While writing articles and reviews for numerous publications, including Film Comment, Film Quarterly, Premiere, Entertainment Weekly, and Fangoria, McDonagh published her first book, the auteur study Broken Mirrors/Broken Minds: The Dark Dreams of Dario Argento (1991), which grew out of her master's thesis.

Later career

After leaving New York City Ballet to pursue a writing career, McDonagh taught film as an adjunct professor at Hunter College and Brooklyn College, during which time she completed Filmmaking on the Fringe: The Good, The Bad, and the Deviant Directors and The 50 Most Erotic Films of All Time. Her freelance work during this period included film pieces for The New York Times.
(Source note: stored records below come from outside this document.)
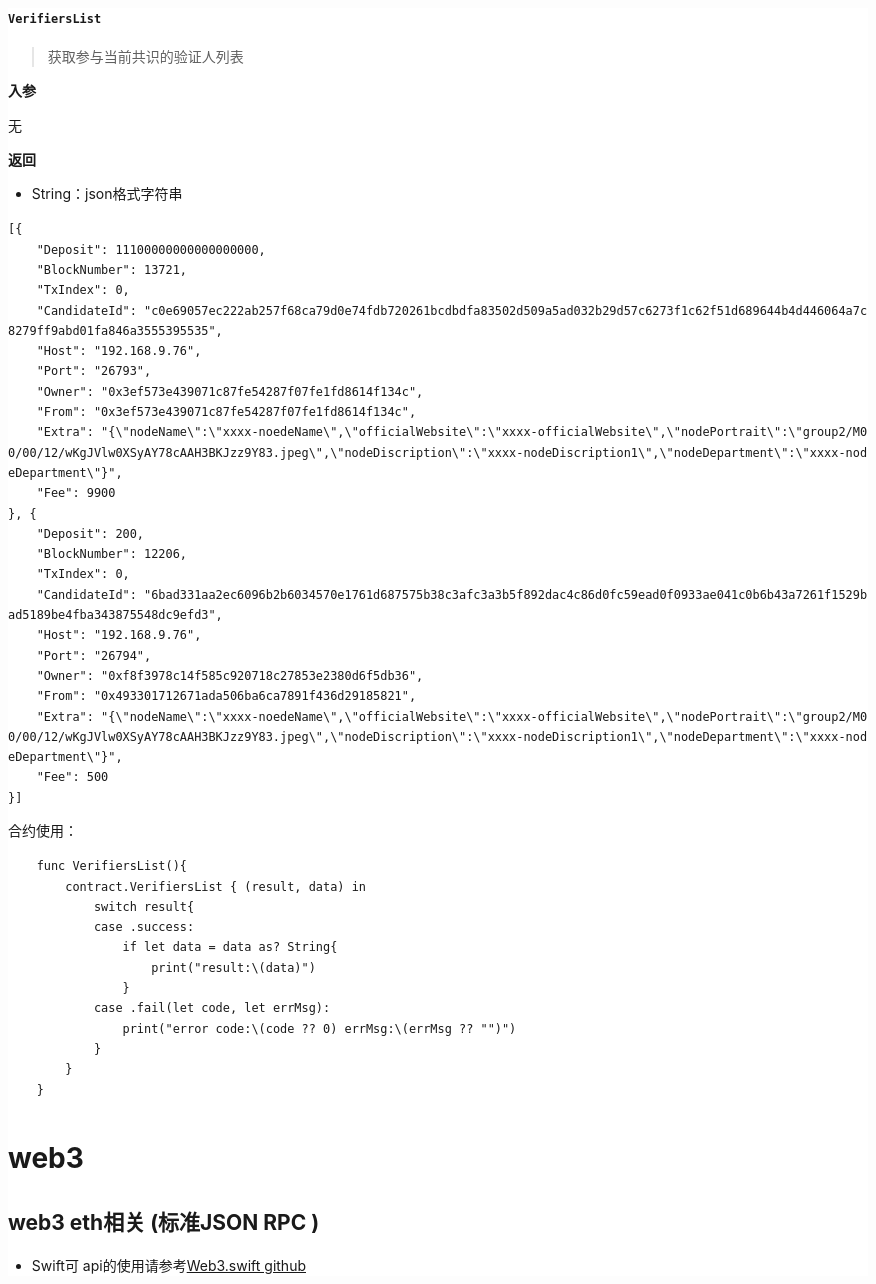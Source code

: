 #### **`VerifiersList`**
> 获取参与当前共识的验证人列表

**入参**

无

**返回**

- String：json格式字符串

```
[{
    "Deposit": 11100000000000000000,
    "BlockNumber": 13721,
    "TxIndex": 0,
    "CandidateId": "c0e69057ec222ab257f68ca79d0e74fdb720261bcdbdfa83502d509a5ad032b29d57c6273f1c62f51d689644b4d446064a7c8279ff9abd01fa846a3555395535",
    "Host": "192.168.9.76",
    "Port": "26793",
    "Owner": "0x3ef573e439071c87fe54287f07fe1fd8614f134c",
    "From": "0x3ef573e439071c87fe54287f07fe1fd8614f134c",
    "Extra": "{\"nodeName\":\"xxxx-noedeName\",\"officialWebsite\":\"xxxx-officialWebsite\",\"nodePortrait\":\"group2/M00/00/12/wKgJVlw0XSyAY78cAAH3BKJzz9Y83.jpeg\",\"nodeDiscription\":\"xxxx-nodeDiscription1\",\"nodeDepartment\":\"xxxx-nodeDepartment\"}",
    "Fee": 9900
}, {
    "Deposit": 200,
    "BlockNumber": 12206,
    "TxIndex": 0,
    "CandidateId": "6bad331aa2ec6096b2b6034570e1761d687575b38c3afc3a3b5f892dac4c86d0fc59ead0f0933ae041c0b6b43a7261f1529bad5189be4fba343875548dc9efd3",
    "Host": "192.168.9.76",
    "Port": "26794",
    "Owner": "0xf8f3978c14f585c920718c27853e2380d6f5db36",
    "From": "0x493301712671ada506ba6ca7891f436d29185821",
    "Extra": "{\"nodeName\":\"xxxx-noedeName\",\"officialWebsite\":\"xxxx-officialWebsite\",\"nodePortrait\":\"group2/M00/00/12/wKgJVlw0XSyAY78cAAH3BKJzz9Y83.jpeg\",\"nodeDiscription\":\"xxxx-nodeDiscription1\",\"nodeDepartment\":\"xxxx-nodeDepartment\"}",
    "Fee": 500
}]
```

合约使用：
```
    func VerifiersList(){
        contract.VerifiersList { (result, data) in
            switch result{
            case .success:
                if let data = data as? String{
                    print("result:\(data)")
                }
            case .fail(let code, let errMsg):
                print("error code:\(code ?? 0) errMsg:\(errMsg ?? "")")
            }
        }
    }
```

# web3
## web3 eth相关 (标准JSON RPC )
- Swift可 api的使用请参考[Web3.swift github](https://github.com/Boilertalk/Web3.swift)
She became senior movie editor of the TV Guide website in 1995, while continuing to contribute essays to such anthologies as the British Film Institute's The BFI Companion to Horror (Cassell, 1996), Fantasy Females (Stray Cat Publishing, 2000), Zombie (Stray Cat Publishing, 2000), and The Last Great American Picture Show (Amsterdam University Press, 2004), as well as to numerous film guides. In the mid-2000s, she wrote an occasional column on dance movies for the British magazine Dance Now.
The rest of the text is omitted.